Daher hat die Hundesteuer für Kampfhunde in Höhe von 600 Euro pro Jahr und somit von 50 Euro pro Monat objektiv betrachtet keine erdrosselnde Wirkung.
bb) Des Weiteren handelt es sich bei der Hundesteuer um eine Jahresaufwandsteuer, die jeweils für ein Kalenderjahr erhoben wird. Auch dann, wenn der Steuertatbestand erst während des Jahres eintritt oder während des Jahres wegfällt, ist die volle Hundesteuer zu entrichten (Kommentar zum Bayerischen Kommunalabgabengesetz/Seemüller, Art. 3 KAG, Ziffer 5.5, Stand: November 2019).
b) Schließlich wurde die Satzung von der Beklagten im vorliegenden Fall auch korrekt angewandt.

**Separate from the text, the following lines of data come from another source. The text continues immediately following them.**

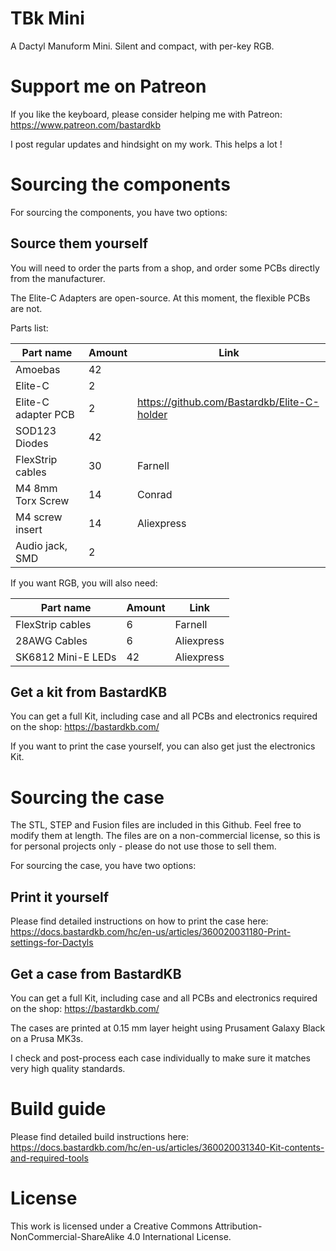 # TBk Mini

A Dactyl Manuform Mini. Silent and compact, with per-key RGB.


# Support me on Patreon

If you like the keyboard, please consider helping me with Patreon: https://www.patreon.com/bastardkb

I post regular updates and hindsight on my work. This helps a lot !

# Sourcing the components

For sourcing the components, you have two options:

## Source them yourself

You will need to order the parts from a shop, and order some PCBs directly from the manufacturer.

The Elite-C Adapters are open-source. At this moment, the flexible PCBs are not.

Parts list:

| Part name  | Amount |  Link |
| ------------- | ------------- | ------------- |
| Amoebas  | 42  | |
| Elite-C | 2  | |
| Elite-C adapter PCB | 2  | https://github.com/Bastardkb/Elite-C-holder |
| SOD123 Diodes | 42  | |
| FlexStrip cables | 30  | Farnell |
| M4 8mm Torx Screw | 14  | Conrad |
| M4 screw insert | 14  | Aliexpress |
| Audio jack, SMD | 2  |  |

If you want RGB, you will also need:

| Part name  | Amount |  Link |
| ------------- | ------------- | ------------- |
| FlexStrip cables | 6  | Farnell |
| 28AWG Cables | 6  | Aliexpress |
| SK6812 Mini-E LEDs | 42  | Aliexpress |

## Get a kit from BastardKB

You can get a full Kit, including case and all PCBs and electronics required on the shop:
https://bastardkb.com/


If you want to print the case yourself, you can also get just the electronics Kit.


# Sourcing the case

The STL, STEP and Fusion files are included in this Github.
Feel free to modify them at length. The files are on a non-commercial license, so this is for personal projects only - please do not use those to sell them.

For sourcing the case, you have two options:

## Print it yourself

Please find detailed instructions on how to print the case here:
https://docs.bastardkb.com/hc/en-us/articles/360020031180-Print-settings-for-Dactyls


## Get a case from BastardKB

You can get a full Kit, including case and all PCBs and electronics required on the shop:
https://bastardkb.com/

The cases are printed at 0.15 mm layer height using Prusament Galaxy Black on a Prusa MK3s.

I check and post-process each case individually to make sure it matches very high quality standards.

# Build guide

Please find detailed build instructions here:
https://docs.bastardkb.com/hc/en-us/articles/360020031340-Kit-contents-and-required-tools


# License

This work is licensed under a Creative Commons Attribution-NonCommercial-ShareAlike 4.0 International License.
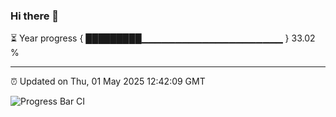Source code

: ### Hi there 👋

⏳ Year progress { █████████▁▁▁▁▁▁▁▁▁▁▁▁▁▁▁▁▁▁▁▁▁ } 33.02 %

---

⏰ Updated on Thu, 01 May 2025 12:42:09 GMT

![Progress Bar CI](https://github.com/liununu/liununu/workflows/Progress%20Bar%20CI/badge.svg)
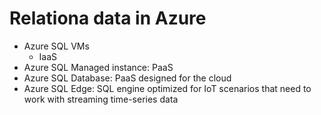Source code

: # Relationa data in Azure

- Azure SQL VMs 
  - IaaS 
 - Azure SQL Managed instance: PaaS
 - Azure SQL Database: PaaS designed for the cloud  
 - Azure SQL Edge: SQL engine optimized for IoT scenarios that need to work with streaming time-series data
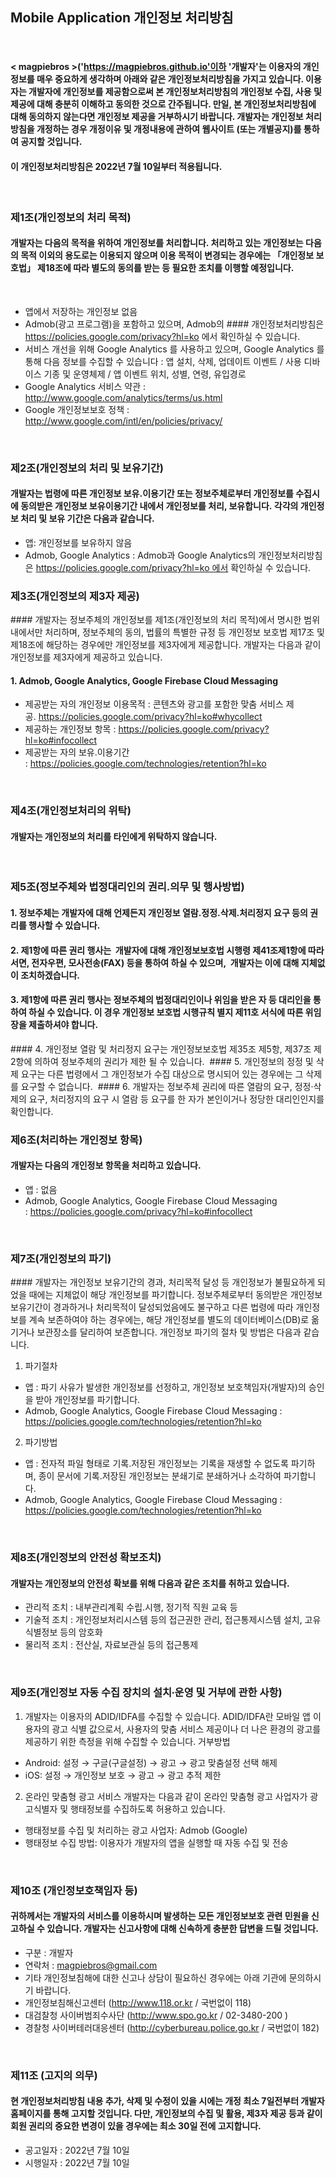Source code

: ## Mobile Application 개인정보 처리방침
<br>

#### < magpiebros >('https://magpiebros.github.io'이하 '개발자'는 이용자의 개인정보를 매우 중요하게 생각하며 아래와 같은 개인정보처리방침을 가지고 있습니다. 이용자는 개발자에 개인정보를 제공함으로써 본 개인정보처리방침의 개인정보 수집, 사용 및 제공에 대해 충분히 이해하고 동의한 것으로 간주됩니다. 만일, 본 개인정보처리방침에 대해 동의하지 않는다면 개인정보 제공을 거부하시기 바랍니다. 개발자는 개인정보 처리방침을 개정하는 경우 개정이유 및 개정내용에 관하여 웹사이트 (또는 개별공지)를 통하여 공지할 것입니다.
#### 이 개인정보처리방침은 2022년 7월 10일부터 적용됩니다.  
<br>  

### 제1조(개인정보의 처리 목적)
#### 개발자는 다음의 목적을 위하여 개인정보를 처리합니다. 처리하고 있는 개인정보는 다음의 목적 이외의 용도로는 이용되지 않으며 이용 목적이 변경되는 경우에는 「개인정보 보호법」 제18조에 따라 별도의 동의를 받는 등 필요한 조치를 이행할 예정입니다.
<br>

* 앱에서 저장하는 개인정보 없음
* Admob(광고 프로그램)을 포함하고 있으며, Admob의 #### 개인정보처리방침은 https://policies.google.com/privacy?hl=ko 에서 확인하실 수 있습니다.
* 서비스 개선을 위해 Google Analytics 를 사용하고 있으며, Google Analytics 를 통해 다음 정보를 수집할 수 있습니다 : 앱 설치, 삭제, 업데이트 이벤트 / 사용 디바이스 기종 및 운영체제 / 앱 이벤트 위치, 성별, 연령, 유입경로
* Google Analytics 서비스 약관 : http://www.google.com/analytics/terms/us.html
* Google 개인정보보호 정책 : http://www.google.com/intl/en/policies/privacy/
<br>

### 제2조(개인정보의 처리 및 보유기간) 
#### 개발자는 법령에 따른 개인정보 보유․이용기간 또는 정보주체로부터 개인정보를 수집시에 동의받은 개인정보 보유이용기간 내에서 개인정보를 처리, 보유합니다. 각각의 개인정보 처리 및 보유 기간은 다음과 같습니다. 
* 앱: 개인정보를 보유하지 않음
* Admob, Google Analytics : Admob과 Google Analytics의 개인정보처리방침은 https://policies.google.com/privacy?hl=ko 에서 확인하실 수 있습니다.

### 제3조(개인정보의 제3자 제공) 
#### 개발자는 정보주체의 개인정보를 제1조(개인정보의 처리 목적)에서 명시한 범위 내에서만 처리하며, 정보주체의 동의, 법률의 특별한 규정 등 개인정보 보호법 제17조 및 제18조에 해당하는 경우에만 개인정보를 제3자에게 제공합니다. 개발자는 다음과 같이 개인정보를 제3자에게 제공하고 있습니다.

#### 1. Admob, Google Analytics, Google Firebase Cloud Messaging
* 제공받는 자의 개인정보 이용목적 : 콘텐츠와 광고를 포함한 맞춤 서비스 제공. https://policies.google.com/privacy?hl=ko#whycollect
* 제공하는 개인정보 항목 : https://policies.google.com/privacy?hl=ko#infocollect
* 제공받는 자의 보유․이용기간 : https://policies.google.com/technologies/retention?hl=ko  
<br>

### 제4조(개인정보처리의 위탁)
#### 개발자는 개인정보의 처리를 타인에게 위탁하지 않습니다.
<br>

### 제5조(정보주체와 법정대리인의 권리․의무 및 행사방법) 
#### 1. 정보주체는 개발자에 대해 언제든지 개인정보 열람․정정․삭제․처리정지 요구 등의 권리를 행사할 수 있습니다.
#### 2. 제1항에 따른 권리 행사는  개발자에 대해 개인정보보호법 시행령 제41조제1항에 따라 서면, 전자우편, 모사전송(FAX) 등을 통하여 하실 수 있으며,  개발자는 이에 대해 지체없이 조치하겠습니다. 
#### 3. 제1항에 따른 권리 행사는 정보주체의 법정대리인이나 위임을 받은 자 등 대리인을 통하여 하실 수 있습니다. 이 경우 개인정보 보호법 시행규칙 별지 제11호 서식에 따른 위임장을 제출하셔야 합니다. 
#### 4. 개인정보 열람 및 처리정지 요구는 개인정보보호법 제35조 제5항, 제37조 제2항에 의하여 정보주체의 권리가 제한 될 수 있습니다. 
#### 5. 개인정보의 정정 및 삭제 요구는 다른 법령에서 그 개인정보가 수집 대상으로 명시되어 있는 경우에는 그 삭제를 요구할 수 없습니다. 
#### 6. 개발자는 정보주체 권리에 따른 열람의 요구, 정정·삭제의 요구, 처리정지의 요구 시 열람 등 요구를 한 자가 본인이거나 정당한 대리인인지를 확인합니다. 
<br>

### 제6조(처리하는 개인정보 항목)
#### 개발자는 다음의 개인정보 항목을 처리하고 있습니다. 
* 앱 : 없음
* Admob, Google Analytics, Google Firebase Cloud Messaging : https://policies.google.com/privacy?hl=ko#infocollect
<br>

### 제7조(개인정보의 파기) 
#### 개발자는 개인정보 보유기간의 경과, 처리목적 달성 등 개인정보가 불필요하게 되었을 때에는 지체없이 해당 개인정보를 파기합니다. 정보주체로부터 동의받은 개인정보 보유기간이 경과하거나 처리목적이 달성되었음에도 불구하고 다른 법령에 따라 개인정보를 계속 보존하여야 하는 경우에는, 해당 개인정보를 별도의 데이터베이스(DB)로 옮기거나 보관장소를 달리하여 보존합니다. 개인정보 파기의 절차 및 방법은 다음과 같습니다. 
1. 파기절차
* 앱 : 파기 사유가 발생한 개인정보를 선정하고, 개인정보 보호책임자(개발자)의 승인을 받아 개인정보를 파기합니다. 
* Admob, Google Analytics, Google Firebase Cloud Messaging : https://policies.google.com/technologies/retention?hl=ko
2. 파기방법
* 앱 : 전자적 파일 형태로 기록․저장된 개인정보는 기록을 재생할 수 없도록 파기하며, 종이 문서에 기록․저장된 개인정보는 분쇄기로 분쇄하거나 소각하여 파기합니다. 
* Admob, Google Analytics, Google Firebase Cloud Messaging : https://policies.google.com/technologies/retention?hl=ko
<br>

### 제8조(개인정보의 안전성 확보조치)
#### 개발자는 개인정보의 안전성 확보를 위해 다음과 같은 조치를 취하고 있습니다. 
* 관리적 조치 : 내부관리계획 수립․시행, 정기적 직원 교육 등 
* 기술적 조치 : 개인정보처리시스템 등의 접근권한 관리, 접근통제시스템 설치, 고유식별정보 등의 암호화
* 물리적 조치 : 전산실, 자료보관실 등의 접근통제 
<br>

### 제9조(개인정보 자동 수집 장치의 설치∙운영 및 거부에 관한 사항)     
1. 개발자는 이용자의 ADID/IDFA를 수집할 수 있습니다. ADID/IDFA란 모바일 앱 이용자의 광고 식별 값으로서, 사용자의 맞춤 서비스 제공이나 더 나은 환경의 광고를 제공하기 위한 측정을 위해 수집할 수 있습니다.
거부방법
* Android: 설정 → 구글(구글설정) → 광고 → 광고 맞춤설정 선택 해제
* iOS: 설정 → 개인정보 보호 → 광고 → 광고 추적 제한
2. 온라인 맞춤형 광고 서비스
개발자는 다음과 같이 온라인 맞춤형 광고 사업자가 광고식별자 및 행태정보를 수집하도록 허용하고 있습니다.
* 행태정보를 수집 및 처리하는 광고 사업자: Admob (Google)
* 행태정보 수집 방법: 이용자가 개발자의 앱을 실행할 때 자동 수집 및 전송
<br>

### 제10조 (개인정보호책임자 등)
#### 귀하께서는 개발자의 서비스를 이용하시며 발생하는 모든 개인정보보호 관련 민원을 신고하실 수 있습니다. 개발자는 신고사항에 대해 신속하게 충분한 답변을 드릴 것입니다.
* 구분 : 개발자
* 연락처 : magpiebros@gmail.com
* 기타 개인정보침해에 대한 신고나 상담이 필요하신 경우에는 아래 기관에 문의하시기 바랍니다.
* 개인정보침해신고센터 (http://www.118.or.kr / 국번없이 118)
* 대검찰청 사이버범죄수사단 (http://www.spo.go.kr / 02-3480-200 )
* 경찰청 사이버테러대응센터 (http://cyberbureau.police.go.kr / 국번없이 182)
<br>

### 제11조 (고지의 의무)
#### 현 개인정보처리방침 내용 추가, 삭제 및 수정이 있을 시에는 개정 최소 7일전부터 개발자 홈페이지를 통해 고지할 것입니다. 다만, 개인정보의 수집 및 활용, 제3자 제공 등과 같이 회원 권리의 중요한 변경이 있을 경우에는 최소 30일 전에 고지합니다.
* 공고일자 : 2022년 7월 10일
* 시행일자 : 2022년 7월 10일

Nach § 1 i.V.m. § 5a unterliegt das Halten eines über vier Monate alten Kampfhundes im Stadtgebiet der gemeindlichen Jahresaufwandsteuer nach Maßgabe der Satzung. Gemäß § 9 entsteht die Steuerpflicht mit Beginn des Jahres oder während des Jahres an dem Tag, an dem der Steuertatbestand verwirklicht wird. Nach § 4 Abs. 1 entfällt die Steuerpflicht, wenn ihre Voraussetzungen nur in weniger als drei aufeinanderfolgenden Kalendermonaten erfüllt werden. § 5 Abs. 2 beziffert die Steuer für einen Kampfhund auf 600 Euro.
Der Hund der Klägerin wurde am 8. März 2018 geboren, sodass er während des Jahres 2018 (8. Juli 2018) ein Alter von vier Monaten erreichte. Nachdem die Hundehaltung der Klägerin am 1. Juni 2018 begann und über das restliche Jahr fortbestand, entstand die Steuerpflicht gemäß § 9 der Satzung. Da der Hund auch in mehr als drei aufeinanderfolgenden Monaten gehalten wurde, ist ein Wegfall der Steuerpflicht nach § 4 Abs. 1 Hundesteuersatzung nicht einschlägig. Als Rottweiler gehört der Hund der Klägerin zu den Kampfhunden i.S.d. § 5a Hundesteuersatzung i.V.m. § 1 Abs. 2 der Verordnung über Hunde mit gesteigerter Aggressivität und Gefährlichkeit vom 10.7.1992. Demnach lagen die Voraussetzungen zur Erhebung der Jahressteuer für einen Kampfhund nach § 5 Abs. 2 Hundesteuersatzung in Höhe von 600 Euro für das Jahr 2018 vor.
Somit war die Klage vollumfänglich abzuweisen.
III.
Die Kostenentscheidung ergibt sich aus § 154 Abs. 1 VwGO. Die Entscheidung über die vorläufige Vollstreckbarkeit beruht auf § 167 VwGO i. V. m. §§ 708 Nr. 11 und 711 ZPO.